> _ABOUT THIS EXERCISE_: Quote the records that follow in full, leaving the pictures out.

------------------------------------------------------------

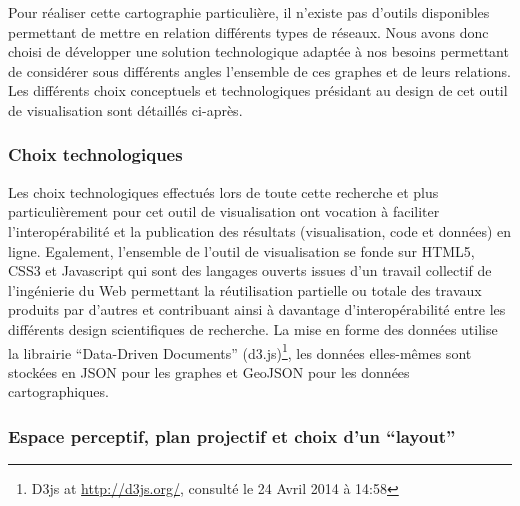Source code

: Pour r\'ealiser cette cartographie particuli\`ere, il
n{\textquoteright}existe pas d{\textquoteright}outils disponibles
permettant de mettre en relation diff\'erents types de r\'eseaux. Nous
avons donc choisi de d\'evelopper une solution technologique adapt\'ee
\`a nos besoins permettant de consid\'erer sous diff\'erents angles
l{\textquoteright}ensemble de ces graphes et de leurs relations. Les
diff\'erents choix conceptuels et technologiques pr\'esidant au design
de cet outil de visualisation sont d\'etaill\'es ci-apr\`es.

\subsubsection{Choix technologiques}

Les choix technologiques effectu\'es lors de toute cette recherche et
plus particuli\`erement pour cet outil de visualisation ont vocation
\`a faciliter l{\textquoteright}interop\'erabilit\'e et la publication
des r\'esultats (visualisation, code et donn\'ees) en ligne. Egalement,
l{\textquoteright}ensemble de l{\textquoteright}outil de visualisation
se fonde sur HTML5, CSS3 et Javascript qui sont des langages ouverts
issues d{\textquoteright}un travail collectif de
l{\textquoteright}ing\'enierie du Web permettant la r\'eutilisation
partielle ou totale des travaux produits par d{\textquoteright}autres
et contribuant ainsi \`a davantage
d{\textquoteright}interop\'erabilit\'e entre les diff\'erents design
scientifiques de recherche. La mise en forme des donn\'ees utilise la
librairie {\textquotedblleft}Data-Driven Documents{\textquotedblright}
(d3.js)\footnote{ D3js at \url{http://d3js.org/,} consult\'e le 24
Avril 2014 \`a 14:58}, les donn\'ees elles-m\^emes sont stock\'ees en
JSON pour les graphes et GeoJSON pour les donn\'ees cartographiques.

\subsubsection{Espace perceptif, plan projectif et choix
d{\textquoteright}un {\textquotedblleft}layout{\textquotedblright}}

------------------------------------------------------------

> _EXERCISE RESPONSE_:
Source code

: Pour r\'ealiser cette cartographie particuli\`ere, il
n{\textquoteright}existe pas d{\textquoteright}outils disponibles
permettant de mettre en relation diff\'erents types de r\'eseaux. Nous
avons donc choisi de d\'evelopper une solution technologique adapt\'ee
\`a nos besoins permettant de consid\'erer sous diff\'erents angles
l{\textquoteright}ensemble de ces graphes et de leurs relations. Les
diff\'erents choix conceptuels et technologiques pr\'esidant au design
de cet outil de visualisation sont d\'etaill\'es ci-apr\`es.

\subsubsection{Choix technologiques}

Les choix technologiques effectu\'es lors de toute cette recherche et
plus particuli\`erement pour cet outil de visualisation ont vocation
\`a faciliter l{\textquoteright}interop\'erabilit\'e et la publication
des r\'esultats (visualisation, code et donn\'ees) en ligne. Egalement,
l{\textquoteright}ensemble de l{\textquoteright}outil de visualisation
se fonde sur HTML5, CSS3 et Javascript qui sont des langages ouverts
issues d{\textquoteright}un travail collectif de
l{\textquoteright}ing\'enierie du Web permettant la r\'eutilisation
partielle ou totale des travaux produits par d{\textquoteright}autres
et contribuant ainsi \`a davantage
d{\textquoteright}interop\'erabilit\'e entre les diff\'erents design
scientifiques de recherche. La mise en forme des donn\'ees utilise la
librairie {\textquotedblleft}Data-Driven Documents{\textquotedblright}
(d3.js)\footnote{ D3js at \url{http://d3js.org/,} consult\'e le 24
Avril 2014 \`a 14:58}, les donn\'ees elles-m\^emes sont stock\'ees en
JSON pour les graphes et GeoJSON pour les donn\'ees cartographiques.

\subsubsection{Espace perceptif, plan projectif et choix
d{\textquoteright}un {\textquotedblleft}layout{\textquotedblright}}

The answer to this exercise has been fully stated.